• Task objective: Give the entries again exactly; drop the pictures.

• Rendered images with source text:
####

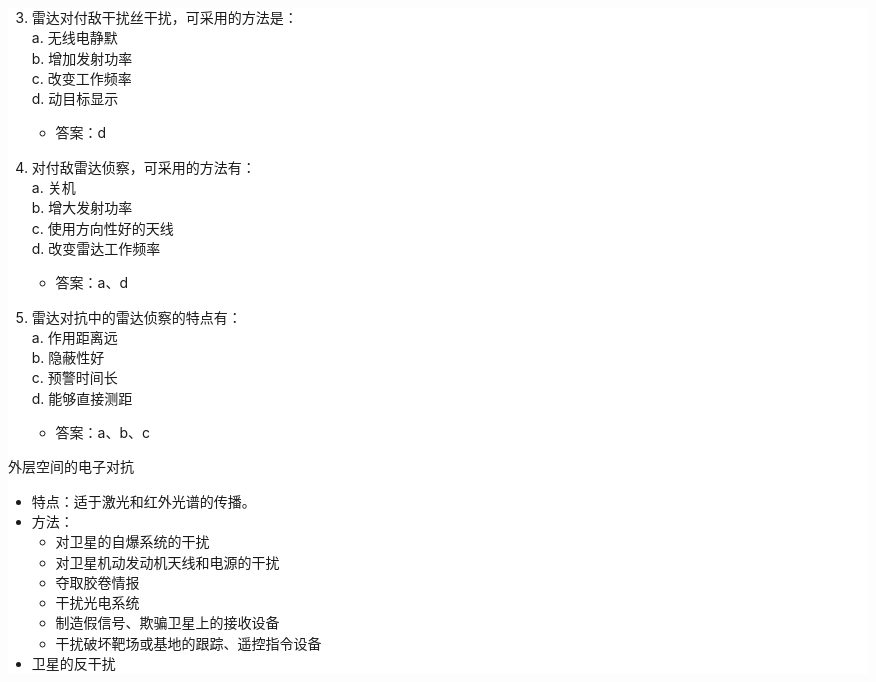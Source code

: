 3. 雷达对付敌干扰丝干扰，可采用的方法是：  
   a. 无线电静默  
   b. 增加发射功率  
   c. 改变工作频率  
   d. 动目标显示  
   - 答案：d  

4. 对付敌雷达侦察，可采用的方法有：  
   a. 关机  
   b. 增大发射功率  
   c. 使用方向性好的天线  
   d. 改变雷达工作频率  
   - 答案：a、d  

5. 雷达对抗中的雷达侦察的特点有：  
   a. 作用距离远  
   b. 隐蔽性好  
   c. 预警时间长  
   d. 能够直接测距  
   - 答案：a、b、c  

外层空间的电子对抗  
- 特点：适于激光和红外光谱的传播。  
- 方法：  
  - 对卫星的自爆系统的干扰  
  - 对卫星机动发动机天线和电源的干扰  
  - 夺取胶卷情报  
  - 干扰光电系统  
  - 制造假信号、欺骗卫星上的接收设备  
  - 干扰破坏靶场或基地的跟踪、遥控指令设备  
- 卫星的反干扰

####

• Result below:
Source code

: 3. 雷达对付敌干扰丝干扰，可采用的方法是：  
   a. 无线电静默  
   b. 增加发射功率  
   c. 改变工作频率  
   d. 动目标显示  
   - 答案：d  

4. 对付敌雷达侦察，可采用的方法有：  
   a. 关机  
   b. 增大发射功率  
   c. 使用方向性好的天线  
   d. 改变雷达工作频率  
   - 答案：a、d  

5. 雷达对抗中的雷达侦察的特点有：  
   a. 作用距离远  
   b. 隐蔽性好  
   c. 预警时间长  
   d. 能够直接测距  
   - 答案：a、b、c  

外层空间的电子对抗  
- 特点：适于激光和红外光谱的传播。  
- 方法：  
  - 对卫星的自爆系统的干扰  
  - 对卫星机动发动机天线和电源的干扰  
  - 夺取胶卷情报  
  - 干扰光电系统  
  - 制造假信号、欺骗卫星上的接收设备  
  - 干扰破坏靶场或基地的跟踪、遥控指令设备  
- 卫星的反干扰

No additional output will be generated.